*Task goal*. The stretch from the line with "- exact command" through the line with "10. Deactivate environment ($ deactivate)" in the records below: write it out exactly, and nothing else.

□ □ □ □ □

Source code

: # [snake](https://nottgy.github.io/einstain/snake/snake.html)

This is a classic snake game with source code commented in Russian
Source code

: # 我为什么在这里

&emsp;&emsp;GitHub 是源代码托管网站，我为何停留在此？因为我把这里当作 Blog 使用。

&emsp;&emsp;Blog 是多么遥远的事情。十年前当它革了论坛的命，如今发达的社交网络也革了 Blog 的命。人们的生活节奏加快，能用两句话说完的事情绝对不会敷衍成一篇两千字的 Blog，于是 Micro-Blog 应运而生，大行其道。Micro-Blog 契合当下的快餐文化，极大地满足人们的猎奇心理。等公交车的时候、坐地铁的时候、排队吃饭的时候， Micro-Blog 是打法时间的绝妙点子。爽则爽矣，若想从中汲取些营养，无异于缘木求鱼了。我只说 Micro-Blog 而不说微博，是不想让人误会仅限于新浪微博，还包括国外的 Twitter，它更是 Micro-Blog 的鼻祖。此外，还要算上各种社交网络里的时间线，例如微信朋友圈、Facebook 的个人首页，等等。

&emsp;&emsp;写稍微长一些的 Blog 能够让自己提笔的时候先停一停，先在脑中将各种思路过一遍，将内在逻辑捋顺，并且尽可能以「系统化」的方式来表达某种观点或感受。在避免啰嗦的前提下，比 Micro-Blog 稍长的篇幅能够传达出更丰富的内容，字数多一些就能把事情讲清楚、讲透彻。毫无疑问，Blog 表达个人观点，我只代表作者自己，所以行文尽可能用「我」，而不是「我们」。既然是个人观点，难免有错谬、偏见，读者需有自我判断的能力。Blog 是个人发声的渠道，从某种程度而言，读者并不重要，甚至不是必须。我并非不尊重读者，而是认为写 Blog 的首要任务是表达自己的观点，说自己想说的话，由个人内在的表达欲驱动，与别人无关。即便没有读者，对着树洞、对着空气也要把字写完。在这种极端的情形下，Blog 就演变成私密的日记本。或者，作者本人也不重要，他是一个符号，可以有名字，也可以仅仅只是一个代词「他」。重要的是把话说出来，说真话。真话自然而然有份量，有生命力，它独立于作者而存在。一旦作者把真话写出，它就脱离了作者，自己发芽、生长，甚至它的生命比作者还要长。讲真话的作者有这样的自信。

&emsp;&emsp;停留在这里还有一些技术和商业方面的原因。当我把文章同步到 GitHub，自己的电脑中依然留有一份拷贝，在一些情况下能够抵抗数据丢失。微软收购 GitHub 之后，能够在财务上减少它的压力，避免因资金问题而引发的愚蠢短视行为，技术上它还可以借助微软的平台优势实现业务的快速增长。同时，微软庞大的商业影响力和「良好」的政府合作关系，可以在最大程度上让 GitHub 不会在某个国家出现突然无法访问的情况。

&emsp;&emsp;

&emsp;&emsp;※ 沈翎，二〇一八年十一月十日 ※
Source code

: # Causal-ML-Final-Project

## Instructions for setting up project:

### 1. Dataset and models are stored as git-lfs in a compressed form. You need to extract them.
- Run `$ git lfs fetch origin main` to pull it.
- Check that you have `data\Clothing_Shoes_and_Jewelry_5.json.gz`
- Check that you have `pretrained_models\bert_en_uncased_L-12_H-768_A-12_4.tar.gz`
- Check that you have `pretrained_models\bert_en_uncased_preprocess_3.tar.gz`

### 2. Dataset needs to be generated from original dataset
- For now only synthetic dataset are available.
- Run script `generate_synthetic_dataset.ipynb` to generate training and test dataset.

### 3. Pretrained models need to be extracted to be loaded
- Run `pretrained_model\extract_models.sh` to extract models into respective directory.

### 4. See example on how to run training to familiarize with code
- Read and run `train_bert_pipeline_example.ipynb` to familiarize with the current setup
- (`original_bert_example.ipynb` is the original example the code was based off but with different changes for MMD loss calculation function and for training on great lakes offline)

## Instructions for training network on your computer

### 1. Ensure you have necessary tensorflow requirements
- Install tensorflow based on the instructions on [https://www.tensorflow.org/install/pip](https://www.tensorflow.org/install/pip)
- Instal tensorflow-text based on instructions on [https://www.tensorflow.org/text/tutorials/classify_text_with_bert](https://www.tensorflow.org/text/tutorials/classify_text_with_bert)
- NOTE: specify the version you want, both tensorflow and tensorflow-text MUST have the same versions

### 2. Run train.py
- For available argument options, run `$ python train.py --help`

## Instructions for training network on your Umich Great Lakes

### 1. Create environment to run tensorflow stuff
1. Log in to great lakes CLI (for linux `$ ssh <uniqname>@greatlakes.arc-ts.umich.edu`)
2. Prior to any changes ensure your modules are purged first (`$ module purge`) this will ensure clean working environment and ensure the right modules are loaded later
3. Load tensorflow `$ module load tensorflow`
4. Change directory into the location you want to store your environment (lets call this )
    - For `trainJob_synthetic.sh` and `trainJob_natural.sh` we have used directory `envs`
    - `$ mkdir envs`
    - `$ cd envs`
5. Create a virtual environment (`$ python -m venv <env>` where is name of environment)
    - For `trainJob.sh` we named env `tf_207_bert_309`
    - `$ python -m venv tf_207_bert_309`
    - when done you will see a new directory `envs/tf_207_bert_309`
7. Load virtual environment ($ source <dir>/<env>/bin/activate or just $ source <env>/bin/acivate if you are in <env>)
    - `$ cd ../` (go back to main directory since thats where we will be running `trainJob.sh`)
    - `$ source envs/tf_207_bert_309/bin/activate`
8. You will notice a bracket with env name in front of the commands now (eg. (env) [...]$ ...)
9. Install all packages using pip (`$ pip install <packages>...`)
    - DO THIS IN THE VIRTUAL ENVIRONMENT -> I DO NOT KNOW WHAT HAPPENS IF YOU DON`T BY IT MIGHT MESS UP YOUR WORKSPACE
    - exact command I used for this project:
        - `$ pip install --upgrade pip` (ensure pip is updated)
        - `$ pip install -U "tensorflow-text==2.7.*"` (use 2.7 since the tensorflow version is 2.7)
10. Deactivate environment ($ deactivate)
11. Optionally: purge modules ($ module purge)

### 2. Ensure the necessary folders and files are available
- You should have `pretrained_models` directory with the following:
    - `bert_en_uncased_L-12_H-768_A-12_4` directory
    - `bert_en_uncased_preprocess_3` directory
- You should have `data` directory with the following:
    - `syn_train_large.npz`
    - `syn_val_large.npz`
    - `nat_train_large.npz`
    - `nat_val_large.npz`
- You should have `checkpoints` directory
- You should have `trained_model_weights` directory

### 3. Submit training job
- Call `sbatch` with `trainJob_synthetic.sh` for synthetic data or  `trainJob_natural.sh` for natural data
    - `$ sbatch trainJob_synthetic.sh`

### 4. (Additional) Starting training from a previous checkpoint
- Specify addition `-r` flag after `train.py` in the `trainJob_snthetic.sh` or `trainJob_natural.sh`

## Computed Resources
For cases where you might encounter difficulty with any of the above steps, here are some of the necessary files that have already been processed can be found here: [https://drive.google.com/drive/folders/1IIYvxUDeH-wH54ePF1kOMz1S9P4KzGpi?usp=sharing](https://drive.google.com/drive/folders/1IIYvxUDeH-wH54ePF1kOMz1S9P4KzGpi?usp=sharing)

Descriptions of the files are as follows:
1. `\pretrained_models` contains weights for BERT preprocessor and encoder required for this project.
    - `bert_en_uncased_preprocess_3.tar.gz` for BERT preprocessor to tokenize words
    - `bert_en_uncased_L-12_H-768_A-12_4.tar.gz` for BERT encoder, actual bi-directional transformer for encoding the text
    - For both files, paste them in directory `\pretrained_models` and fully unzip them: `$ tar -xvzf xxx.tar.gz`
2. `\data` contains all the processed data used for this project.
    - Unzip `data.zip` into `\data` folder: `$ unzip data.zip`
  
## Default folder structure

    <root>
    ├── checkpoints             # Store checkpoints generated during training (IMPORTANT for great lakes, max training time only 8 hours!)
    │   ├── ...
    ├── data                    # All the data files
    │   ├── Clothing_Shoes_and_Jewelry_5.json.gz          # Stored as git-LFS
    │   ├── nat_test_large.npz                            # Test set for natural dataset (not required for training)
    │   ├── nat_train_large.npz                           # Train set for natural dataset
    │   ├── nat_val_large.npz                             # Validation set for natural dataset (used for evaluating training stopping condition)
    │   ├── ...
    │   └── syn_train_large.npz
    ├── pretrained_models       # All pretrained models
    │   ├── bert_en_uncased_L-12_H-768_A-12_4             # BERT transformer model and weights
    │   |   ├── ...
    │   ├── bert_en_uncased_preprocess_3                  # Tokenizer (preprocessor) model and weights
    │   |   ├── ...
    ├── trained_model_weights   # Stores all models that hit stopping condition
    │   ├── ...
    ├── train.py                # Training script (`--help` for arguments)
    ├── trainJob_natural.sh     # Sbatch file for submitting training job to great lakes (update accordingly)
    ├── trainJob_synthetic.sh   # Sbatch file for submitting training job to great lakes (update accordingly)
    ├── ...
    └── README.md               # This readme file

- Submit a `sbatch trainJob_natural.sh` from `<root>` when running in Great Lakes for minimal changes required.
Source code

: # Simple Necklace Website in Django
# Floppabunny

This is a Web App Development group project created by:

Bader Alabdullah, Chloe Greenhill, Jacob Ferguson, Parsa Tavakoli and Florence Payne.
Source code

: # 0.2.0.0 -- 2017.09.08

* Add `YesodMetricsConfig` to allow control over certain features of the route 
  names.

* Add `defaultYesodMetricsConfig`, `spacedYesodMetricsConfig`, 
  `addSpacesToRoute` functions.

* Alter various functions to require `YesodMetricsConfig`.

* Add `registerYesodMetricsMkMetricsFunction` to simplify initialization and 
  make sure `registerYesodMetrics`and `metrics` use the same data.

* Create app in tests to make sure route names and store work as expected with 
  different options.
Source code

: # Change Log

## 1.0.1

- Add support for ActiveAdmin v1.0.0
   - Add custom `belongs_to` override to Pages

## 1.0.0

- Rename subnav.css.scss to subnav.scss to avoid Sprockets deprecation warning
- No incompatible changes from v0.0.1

□ □ □ □ □

*Solution to this problem*.
    - exact command I used for this project:
        - `$ pip install --upgrade pip` (ensure pip is updated)
        - `$ pip install -U "tensorflow-text==2.7.*"` (use 2.7 since the tensorflow version is 2.7)
10. Deactivate environment ($ deactivate)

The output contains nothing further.